THE RECORDS Start Marker
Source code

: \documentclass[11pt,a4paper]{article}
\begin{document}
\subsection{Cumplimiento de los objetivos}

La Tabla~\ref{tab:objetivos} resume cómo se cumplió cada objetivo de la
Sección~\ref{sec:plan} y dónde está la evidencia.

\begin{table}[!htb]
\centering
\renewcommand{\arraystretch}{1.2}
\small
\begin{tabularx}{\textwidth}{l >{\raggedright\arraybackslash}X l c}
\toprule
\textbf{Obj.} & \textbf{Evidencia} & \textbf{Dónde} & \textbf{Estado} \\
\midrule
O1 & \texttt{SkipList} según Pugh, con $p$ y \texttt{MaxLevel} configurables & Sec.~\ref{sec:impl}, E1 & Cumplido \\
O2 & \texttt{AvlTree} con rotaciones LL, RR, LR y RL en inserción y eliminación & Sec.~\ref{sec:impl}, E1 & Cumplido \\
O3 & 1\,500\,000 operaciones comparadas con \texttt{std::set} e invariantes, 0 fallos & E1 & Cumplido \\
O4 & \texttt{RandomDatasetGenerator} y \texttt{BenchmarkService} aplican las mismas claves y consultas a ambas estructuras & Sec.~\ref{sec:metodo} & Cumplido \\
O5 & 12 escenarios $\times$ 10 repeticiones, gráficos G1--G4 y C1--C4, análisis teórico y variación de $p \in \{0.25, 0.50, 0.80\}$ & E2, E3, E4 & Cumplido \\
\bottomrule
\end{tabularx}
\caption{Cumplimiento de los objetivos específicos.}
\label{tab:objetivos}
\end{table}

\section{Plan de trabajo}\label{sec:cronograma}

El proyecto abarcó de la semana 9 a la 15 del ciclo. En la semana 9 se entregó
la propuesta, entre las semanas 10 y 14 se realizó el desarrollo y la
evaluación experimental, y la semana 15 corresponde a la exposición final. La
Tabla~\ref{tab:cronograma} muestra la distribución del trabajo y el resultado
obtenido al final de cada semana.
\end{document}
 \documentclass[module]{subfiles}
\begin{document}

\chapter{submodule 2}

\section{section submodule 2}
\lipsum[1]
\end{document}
THE RECORDS End Marker
◆ WHAT THIS TASK INVOLVES: Write down every line of the data exactly as it appears above.

◆ SOLUTION FOR THIS TASK:
Source code

: \documentclass[11pt,a4paper]{article}
\begin{document}
\subsection{Cumplimiento de los objetivos}

La Tabla~\ref{tab:objetivos} resume cómo se cumplió cada objetivo de la
Sección~\ref{sec:plan} y dónde está la evidencia.

\begin{table}[!htb]
\centering
\renewcommand{\arraystretch}{1.2}
\small
\begin{tabularx}{\textwidth}{l >{\raggedright\arraybackslash}X l c}
\toprule
\textbf{Obj.} & \textbf{Evidencia} & \textbf{Dónde} & \textbf{Estado} \\
\midrule
O1 & \texttt{SkipList} según Pugh, con $p$ y \texttt{MaxLevel} configurables & Sec.~\ref{sec:impl}, E1 & Cumplido \\
O2 & \texttt{AvlTree} con rotaciones LL, RR, LR y RL en inserción y eliminación & Sec.~\ref{sec:impl}, E1 & Cumplido \\
O3 & 1\,500\,000 operaciones comparadas con \texttt{std::set} e invariantes, 0 fallos & E1 & Cumplido \\
O4 & \texttt{RandomDatasetGenerator} y \texttt{BenchmarkService} aplican las mismas claves y consultas a ambas estructuras & Sec.~\ref{sec:metodo} & Cumplido \\
O5 & 12 escenarios $\times$ 10 repeticiones, gráficos G1--G4 y C1--C4, análisis teórico y variación de $p \in \{0.25, 0.50, 0.80\}$ & E2, E3, E4 & Cumplido \\
\bottomrule
\end{tabularx}
\caption{Cumplimiento de los objetivos específicos.}
\label{tab:objetivos}
\end{table}

\section{Plan de trabajo}\label{sec:cronograma}

El proyecto abarcó de la semana 9 a la 15 del ciclo. En la semana 9 se entregó
la propuesta, entre las semanas 10 y 14 se realizó el desarrollo y la
evaluación experimental, y la semana 15 corresponde a la exposición final. La
Tabla~\ref{tab:cronograma} muestra la distribución del trabajo y el resultado
obtenido al final de cada semana.
\end{document}
 \documentclass[module]{subfiles}
\begin{document}

\chapter{submodule 2}

\section{section submodule 2}
\lipsum[1]
\end{document}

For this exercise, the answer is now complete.